━━━━━ Given data

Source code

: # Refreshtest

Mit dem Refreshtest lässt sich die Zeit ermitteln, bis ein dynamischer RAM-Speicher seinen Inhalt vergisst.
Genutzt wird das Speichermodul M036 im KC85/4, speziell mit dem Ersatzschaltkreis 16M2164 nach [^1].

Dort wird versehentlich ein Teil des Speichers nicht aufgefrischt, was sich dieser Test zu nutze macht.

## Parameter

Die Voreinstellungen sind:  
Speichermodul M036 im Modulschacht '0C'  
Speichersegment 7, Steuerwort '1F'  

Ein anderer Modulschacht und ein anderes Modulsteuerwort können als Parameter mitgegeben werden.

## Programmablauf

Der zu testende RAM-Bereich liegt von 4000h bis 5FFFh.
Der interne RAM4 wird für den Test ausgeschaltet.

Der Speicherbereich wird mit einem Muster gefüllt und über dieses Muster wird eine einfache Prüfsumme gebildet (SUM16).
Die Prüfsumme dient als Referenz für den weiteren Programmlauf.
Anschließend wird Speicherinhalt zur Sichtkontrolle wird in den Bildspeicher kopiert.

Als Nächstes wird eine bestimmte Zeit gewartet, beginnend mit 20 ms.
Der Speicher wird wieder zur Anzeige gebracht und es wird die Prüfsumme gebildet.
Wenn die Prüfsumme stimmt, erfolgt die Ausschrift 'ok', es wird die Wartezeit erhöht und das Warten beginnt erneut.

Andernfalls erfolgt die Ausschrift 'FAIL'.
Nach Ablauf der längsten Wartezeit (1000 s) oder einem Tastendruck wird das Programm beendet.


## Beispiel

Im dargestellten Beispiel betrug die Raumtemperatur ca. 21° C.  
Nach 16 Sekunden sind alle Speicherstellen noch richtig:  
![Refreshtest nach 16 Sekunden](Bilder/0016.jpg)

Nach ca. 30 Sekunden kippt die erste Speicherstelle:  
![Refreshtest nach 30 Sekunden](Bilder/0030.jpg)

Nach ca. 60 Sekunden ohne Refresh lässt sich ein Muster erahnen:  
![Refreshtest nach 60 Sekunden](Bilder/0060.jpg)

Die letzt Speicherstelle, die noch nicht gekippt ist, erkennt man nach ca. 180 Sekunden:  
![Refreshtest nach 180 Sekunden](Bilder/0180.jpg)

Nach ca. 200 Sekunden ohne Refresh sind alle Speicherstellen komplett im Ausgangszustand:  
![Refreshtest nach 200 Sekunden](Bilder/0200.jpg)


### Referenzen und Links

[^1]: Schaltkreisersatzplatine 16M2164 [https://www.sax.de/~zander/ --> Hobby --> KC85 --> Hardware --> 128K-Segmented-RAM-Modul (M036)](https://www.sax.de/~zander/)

━━━━━━━━━━

* **Problem to solve**: The answer should be an exact copy of the data.

* **Worked solution**:
Source code

: # Refreshtest

Mit dem Refreshtest lässt sich die Zeit ermitteln, bis ein dynamischer RAM-Speicher seinen Inhalt vergisst.
Genutzt wird das Speichermodul M036 im KC85/4, speziell mit dem Ersatzschaltkreis 16M2164 nach [^1].

Dort wird versehentlich ein Teil des Speichers nicht aufgefrischt, was sich dieser Test zu nutze macht.

## Parameter

Die Voreinstellungen sind:  
Speichermodul M036 im Modulschacht '0C'  
Speichersegment 7, Steuerwort '1F'  

Ein anderer Modulschacht und ein anderes Modulsteuerwort können als Parameter mitgegeben werden.

## Programmablauf

Der zu testende RAM-Bereich liegt von 4000h bis 5FFFh.
Der interne RAM4 wird für den Test ausgeschaltet.

Der Speicherbereich wird mit einem Muster gefüllt und über dieses Muster wird eine einfache Prüfsumme gebildet (SUM16).
Die Prüfsumme dient als Referenz für den weiteren Programmlauf.
Anschließend wird Speicherinhalt zur Sichtkontrolle wird in den Bildspeicher kopiert.

Als Nächstes wird eine bestimmte Zeit gewartet, beginnend mit 20 ms.
Der Speicher wird wieder zur Anzeige gebracht und es wird die Prüfsumme gebildet.
Wenn die Prüfsumme stimmt, erfolgt die Ausschrift 'ok', es wird die Wartezeit erhöht und das Warten beginnt erneut.

Andernfalls erfolgt die Ausschrift 'FAIL'.
Nach Ablauf der längsten Wartezeit (1000 s) oder einem Tastendruck wird das Programm beendet.


## Beispiel

Im dargestellten Beispiel betrug die Raumtemperatur ca. 21° C.  
Nach 16 Sekunden sind alle Speicherstellen noch richtig:  
![Refreshtest nach 16 Sekunden](Bilder/0016.jpg)

Nach ca. 30 Sekunden kippt die erste Speicherstelle:  
![Refreshtest nach 30 Sekunden](Bilder/0030.jpg)

Nach ca. 60 Sekunden ohne Refresh lässt sich ein Muster erahnen:  
![Refreshtest nach 60 Sekunden](Bilder/0060.jpg)

Die letzt Speicherstelle, die noch nicht gekippt ist, erkennt man nach ca. 180 Sekunden:  
![Refreshtest nach 180 Sekunden](Bilder/0180.jpg)

Nach ca. 200 Sekunden ohne Refresh sind alle Speicherstellen komplett im Ausgangszustand:  
![Refreshtest nach 200 Sekunden](Bilder/0200.jpg)


### Referenzen und Links

[^1]: Schaltkreisersatzplatine 16M2164 [https://www.sax.de/~zander/ --> Hobby --> KC85 --> Hardware --> 128K-Segmented-RAM-Modul (M036)](https://www.sax.de/~zander/)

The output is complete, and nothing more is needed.